**Your objective:** In the entries below, find the lines that contain the word "Create" and copy them.

**Material shown:**
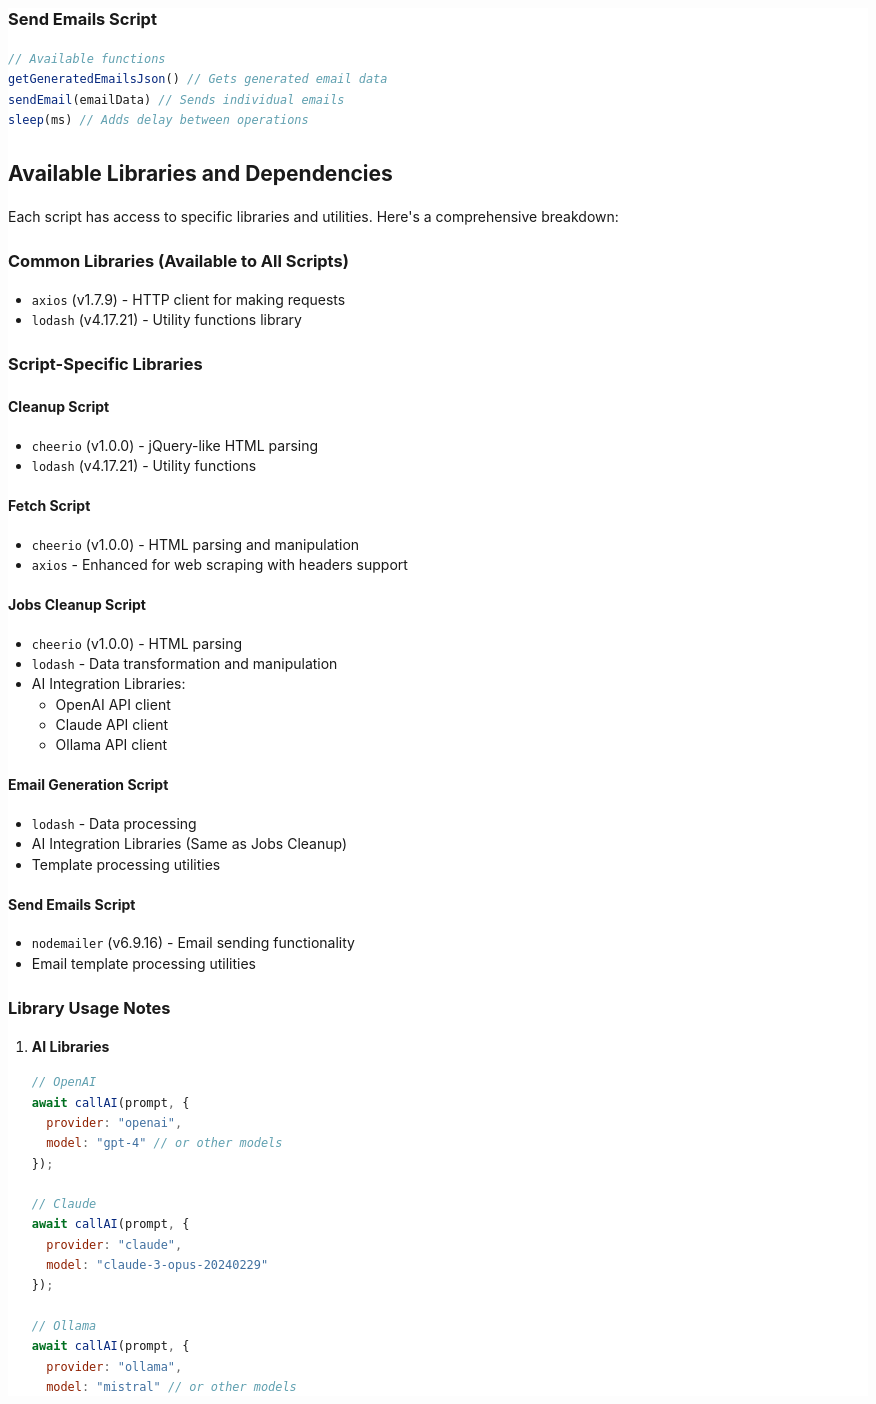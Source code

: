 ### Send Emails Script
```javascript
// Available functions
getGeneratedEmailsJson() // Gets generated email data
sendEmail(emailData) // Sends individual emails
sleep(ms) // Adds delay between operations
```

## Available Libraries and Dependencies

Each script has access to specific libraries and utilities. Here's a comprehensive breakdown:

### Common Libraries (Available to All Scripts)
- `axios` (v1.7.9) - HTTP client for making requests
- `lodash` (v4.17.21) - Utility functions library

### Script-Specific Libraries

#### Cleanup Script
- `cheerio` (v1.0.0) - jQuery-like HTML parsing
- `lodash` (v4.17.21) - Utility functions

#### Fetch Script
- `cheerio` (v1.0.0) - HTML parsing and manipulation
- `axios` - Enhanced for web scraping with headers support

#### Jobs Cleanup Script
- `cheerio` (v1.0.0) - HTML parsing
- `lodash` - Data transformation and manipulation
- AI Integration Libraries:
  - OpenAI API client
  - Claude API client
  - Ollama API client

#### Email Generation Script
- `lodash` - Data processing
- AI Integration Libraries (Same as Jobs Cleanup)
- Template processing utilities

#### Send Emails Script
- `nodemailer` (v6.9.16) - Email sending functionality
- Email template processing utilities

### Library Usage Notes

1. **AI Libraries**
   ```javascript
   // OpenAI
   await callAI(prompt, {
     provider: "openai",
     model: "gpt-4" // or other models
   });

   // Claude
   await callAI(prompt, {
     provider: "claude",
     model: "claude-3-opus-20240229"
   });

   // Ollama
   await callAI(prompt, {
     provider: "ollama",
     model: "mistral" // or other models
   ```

...

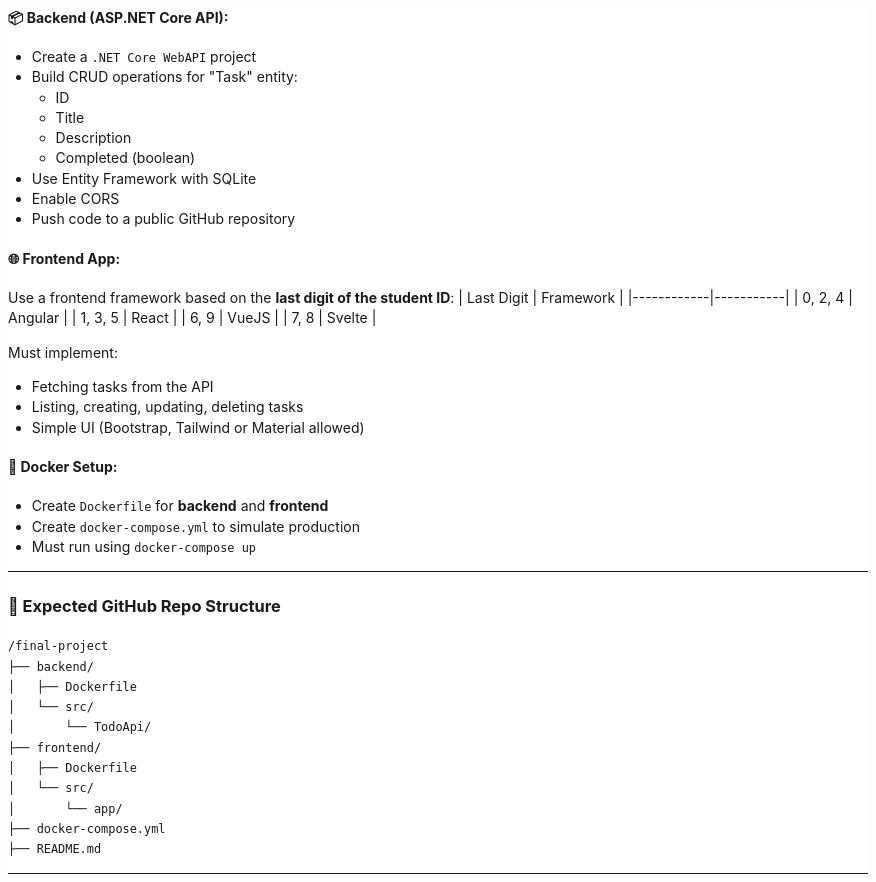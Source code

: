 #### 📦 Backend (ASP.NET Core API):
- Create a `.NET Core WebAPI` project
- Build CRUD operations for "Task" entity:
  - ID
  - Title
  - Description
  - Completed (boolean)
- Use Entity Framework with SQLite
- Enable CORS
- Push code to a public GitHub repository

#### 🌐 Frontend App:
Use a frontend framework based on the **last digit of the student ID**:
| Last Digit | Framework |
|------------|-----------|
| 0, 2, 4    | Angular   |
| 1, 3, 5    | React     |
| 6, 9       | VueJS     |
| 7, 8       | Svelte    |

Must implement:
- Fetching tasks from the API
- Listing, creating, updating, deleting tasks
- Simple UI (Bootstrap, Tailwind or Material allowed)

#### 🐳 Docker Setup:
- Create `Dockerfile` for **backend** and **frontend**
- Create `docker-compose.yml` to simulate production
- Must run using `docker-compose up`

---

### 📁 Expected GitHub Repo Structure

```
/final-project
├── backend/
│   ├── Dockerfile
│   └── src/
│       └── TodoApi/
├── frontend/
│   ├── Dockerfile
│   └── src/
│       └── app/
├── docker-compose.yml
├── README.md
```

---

**Result below:**
- Create a `.NET Core WebAPI` project
- Create `Dockerfile` for **backend** and **frontend**
- Create `docker-compose.yml` to simulate production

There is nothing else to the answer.